**EXERCISE**
Go through the records that follow and tally the lines with "Nichomachus" in them; answer with the number alone.

*** AVAILABLE RECORDS Section Begins ***

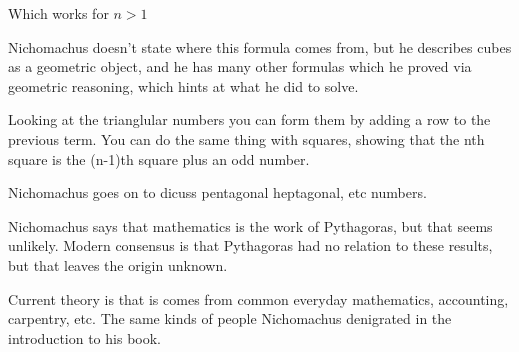 \documentclass{report}
\begin{document}
\begin{description}
\begin{mdframed}
\begin{itemize}
\begin{mdframed}
                        Which works for $n > 1$
                    \end{mdframed}
                    \begin{mdframed}
                        Nichomachus doesn't state where this
                        formula comes from, but he describes
                        cubes as a geometric object, and he
                        has many other formulas which he
                        proved via geometric reasoning,
                        which hints at what he did to solve.
                    \end{mdframed}
                    \begin{mdframed}
                        Looking at the trianglular numbers you
                        can form them by adding a row to the
                        previous term. You can do the same
                        thing with squares, showing that
                        the nth square is the (n-1)th square plus
                        an odd number.
                    \end{mdframed}
                    \begin{mdframed}
                        Nichomachus goes on to dicuss pentagonal
                        heptagonal, etc numbers.
                    \end{mdframed}
                    \begin{mdframed}
                        Nichomachus says that mathematics is the
                        work of Pythagoras, but that seems unlikely.
                        Modern consensus is that Pythagoras had
                        no relation to these results, but that
                        leaves the origin unknown.
                    \end{mdframed}
                    \begin{mdframed}
                        Current theory is that is comes from
                        common everyday mathematics, accounting,
                        carpentry, etc. The same kinds of people
                        Nichomachus denigrated in the introduction to
                        his book.
                    \end{mdframed}
            \end{itemize}
        \end{mdframed}
\end{description}
\end{document}
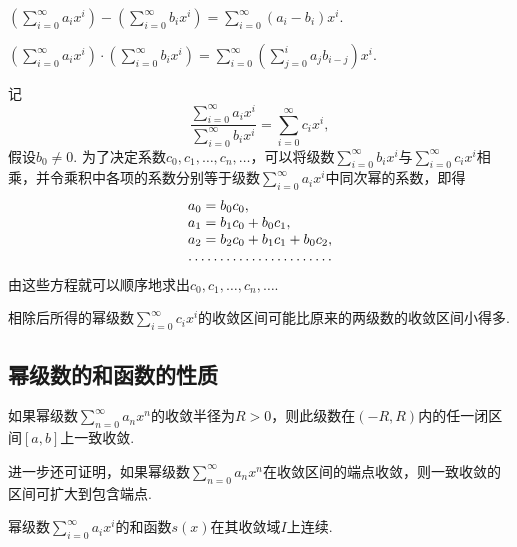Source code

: \begin{definition}[幂级数的减法]
\(\left(\sum\limits_{i=0}^{\infty} a_i x^i\right)
- \left(\sum\limits_{i=0}^{\infty} b_i x^i\right)
= \sum\limits_{i=0}^{\infty} (a_i-b_i) x^i\).
\end{definition}

\begin{definition}[幂级数的乘法]
\(\left(\sum\limits_{i=0}^{\infty} a_i x^i\right)
\cdot \left(\sum\limits_{i=0}^{\infty} b_i x^i\right)
= \sum\limits_{i=0}^{\infty} \left(
	\sum\limits_{j=0}^{i} a_j b_{i-j}
\right) x^i\).
\end{definition}

\begin{definition}[幂级数的除法]
记\[
\frac{
	\sum\limits_{i=0}^{\infty} a_i x^i
}{
	\sum\limits_{i=0}^{\infty} b_i x^i
}
= \sum\limits_{i=0}^{\infty} c_i x^i,
\]假设\(b_0 \neq 0\).
为了决定系数\(c_0,c_1,\dotsc,c_n,\dotsc\)，可以将级数\(\sum\limits_{i=0}^{\infty} b_i x^i\)与\(\sum\limits_{i=0}^{\infty} c_i x^i\)相乘，并令乘积中各项的系数分别等于级数\(\sum\limits_{i=0}^{\infty} a_i x^i\)中同次幂的系数，即得\[
\begin{array}{l}
a_0 = b_0 c_0, \\
a_1 = b_1 c_0 + b_0 c_1, \\
a_2 = b_2 c_0 + b_1 c_1 + b_0 c_2, \\
\hdotsfor{1} \\
\end{array}
\]由这些方程就可以顺序地求出\(c_0,c_1,\dotsc,c_n,\dotsc\).

相除后所得的幂级数\(\sum\limits_{i=0}^{\infty} c_i x^i\)的收敛区间可能比原来的两级数的收敛区间小得多.
\end{definition}

\subsection{幂级数的和函数的性质}
\begin{property}\label{theorem:无穷级数.一致收敛的幂级数的性质}
\def\s{\sum\limits_{n=0}^{\infty}}
如果幂级数\(\s a_n x^n\)的收敛半径为\(R>0\)，则此级数在\((-R,R)\)内的任一闭区间\([a,b]\)上一致收敛.
\end{property}
进一步还可证明，如果幂级数\(\sum\limits_{n=0}^{\infty} a_n x^n\)在收敛区间的端点收敛，则一致收敛的区间可扩大到包含端点.

\begin{property}\label{theorem:无穷级数.幂级数的和函数的性质1}
幂级数\(\sum\limits_{i=0}^{\infty} a_i x^i\)的和函数\(s(x)\)在其收敛域\(I\)上连续.
\end{property}

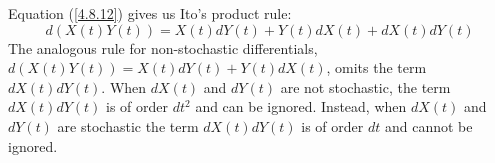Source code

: \documentclass[\topdir/lecture\_notes.tex]{subfiles}
\begin{document}
Equation (\ref{4.8.12}) gives us Ito's product rule:
\begin{equation*}
d(X(t) Y(t))=X(t) d Y(t)+Y(t) d X(t)+d X(t) d Y(t)
\end{equation*}
The analogous rule for non-stochastic differentials, $d(X(t) Y(t))=X(t) d Y(t)+Y(t) d X(t)$, omits the term $dX(t) dY(t)$. When $dX(t)$ and $dY(t)$ are not stochastic, the term $dX(t) dY(t)$ is of order $dt^2$ and can be ignored. Instead, when $dX(t)$ and $dY(t)$ are stochastic the term $dX(t) dY(t)$ is of order $dt$ and cannot be ignored.





\end{document}
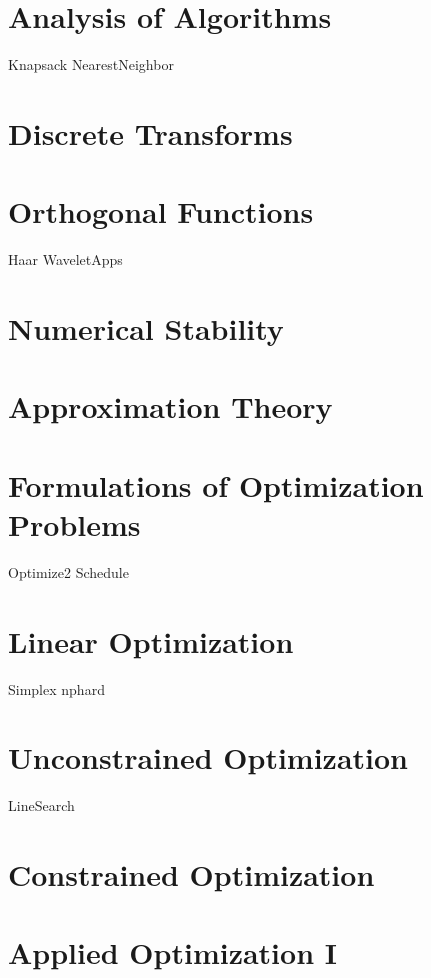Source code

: \documentclass[nociteref]{newsiambook}
\begin{document}
\part{Analysis of Algorithms}
{Knapsack}
{NearestNeighbor}

\part{Discrete Transforms}

\part{Orthogonal Functions}
{Haar}
{WaveletApps}
\part{Numerical Stability}

\part{Approximation Theory}

\part{Formulations of Optimization Problems}
{Optimize2}
{Schedule}

\part{Linear Optimization}
{Simplex}
{nphard}

\part{Unconstrained Optimization}
{LineSearch}
\part{Constrained Optimization}

\part{Applied Optimization I}
\end{document}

*** AVAILABLE RECORDS Section Ends ***

**THE ANSWER**
4